Mr Hamilton, a DUP minister, said: "It was obvious it was not going to cover everything. If you look at the package in place it was on average £90m a year to cover that. It would be £114m next year, £150m the year after and up to £300m the year after that."
"That is the amount that the Treasury thinks we will overpay in benefits but we were only putting £90m in to cover that - it would never cover it all, anyone can see that."
Last night Conor Murphy of Sinn Fein issued a dossier which he said showed that "at all times Sinn Fein was absolutely clear, privately and publicly, that the agreement was to provide full protection for current and future claimants of benefits under the control of the Executive". This stance was backed by Martin McGuinness who last night pointed out that Mervyn Storey, the DUP minister, had said there would be no losers in an Assembly debate. The Deputy First Minister also accused the DUP of holding back key documents from its view.
"The DUP's attempt to claim it was their intention to provide only partial protection to current recipients of benefit and no protection whatsoever for future claimants is a blatant display of bad faith and flies in the face of the evidence," he said.
"It is now clear that in attempting to effect Tory welfare cuts by subterfuge, key financial papers were withheld from Sinn Fein during the negotiation process and figures deliberately deflated.
"That is totally unacceptable to Sinn Fein. If the DUP want to strip benefits from the most vulnerable and push children further into poverty, then they need to explain that."
Mr Hamilton dismissed the claim around Mr Storey.
"There was no ambiguity," he said. "We agreed what we agreed.

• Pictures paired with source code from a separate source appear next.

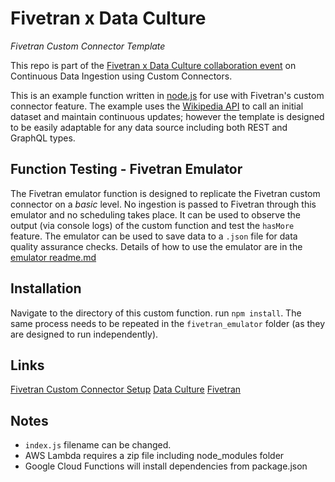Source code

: # Fivetran x Data Culture
*Fivetran Custom Connector Template*

This repo is part of the [Fivetran x Data Culture collaboration event](https://www.eventbrite.com/e/lunch-learn-continuous-data-ingestion-using-fivetran-custom-connectors-tickets-159677649147) on Continuous Data Ingestion using Custom Connectors.

This is an example function written in [node.js](https://nodejs.org/en/) for use with Fivetran's custom connector feature.
The example uses the [Wikipedia API](https://en.wikipedia.org/w/api.php) to call an initial dataset and maintain continuous updates; however the template is designed to be easily adaptable for any data source including both REST and GraphQL types.

## Function Testing - Fivetran Emulator
The Fivetran emulator function is designed to replicate the Fivetran custom connector on a *basic* level. No ingestion is passed to Fivetran through this emulator and no scheduling takes place. It can be used to observe the output (via console logs) of the custom function and test the ```hasMore``` feature. The emulator can be used to save data to a ```.json``` file for data quality assurance checks. Details of how to use the emulator are in the [emulator readme.md](./fivetran_emulator/README.md)

## Installation
Navigate to the directory of this custom function. run ```npm install```.
The same process needs to be repeated in the ```fivetran_emulator``` folder (as they are designed to run independently).

## Links
[Fivetran Custom Connector Setup](https://fivetran.com/docs/functions)
[Data Culture](https://www.datacult.com/)
[Fivetran](https://fivetran.com/)

## Notes
- ```index.js``` filename can be changed.
- AWS Lambda requires a zip file including node_modules folder
- Google Cloud Functions will install dependencies from package.json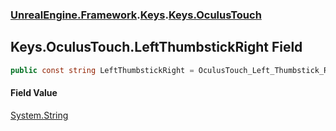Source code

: ### [UnrealEngine.Framework](./UnrealEngine-Framework.md 'UnrealEngine.Framework').[Keys](./Keys.md 'UnrealEngine.Framework.Keys').[Keys.OculusTouch](./Keys-OculusTouch.md 'UnrealEngine.Framework.Keys.OculusTouch')
## Keys.OculusTouch.LeftThumbstickRight Field
  
```csharp
public const string LeftThumbstickRight = OculusTouch_Left_Thumbstick_Right;
```
#### Field Value
[System.String](https://docs.microsoft.com/en-us/dotnet/api/System.String 'System.String')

No other party in recent days shares Sinn Fein's version of events."
He warned that "very quickly we will see that the budget doesn't add up, there is a black hole and everything starts to unravel".
"At that point it doesn't matter we can work with Sinn Fein or not, the Budget isn't in place to let us do our job."
Yesterday both the British and Irish governments put most of the blame for the crisis on Sinn Fein.
Secretary of State Theresa Villiers expressed "huge disappointment" with the party's stance. Irish Foreign Minister Charlie Flanagan said urged the parties not to squander the potential offered by the Stormont House Agreement.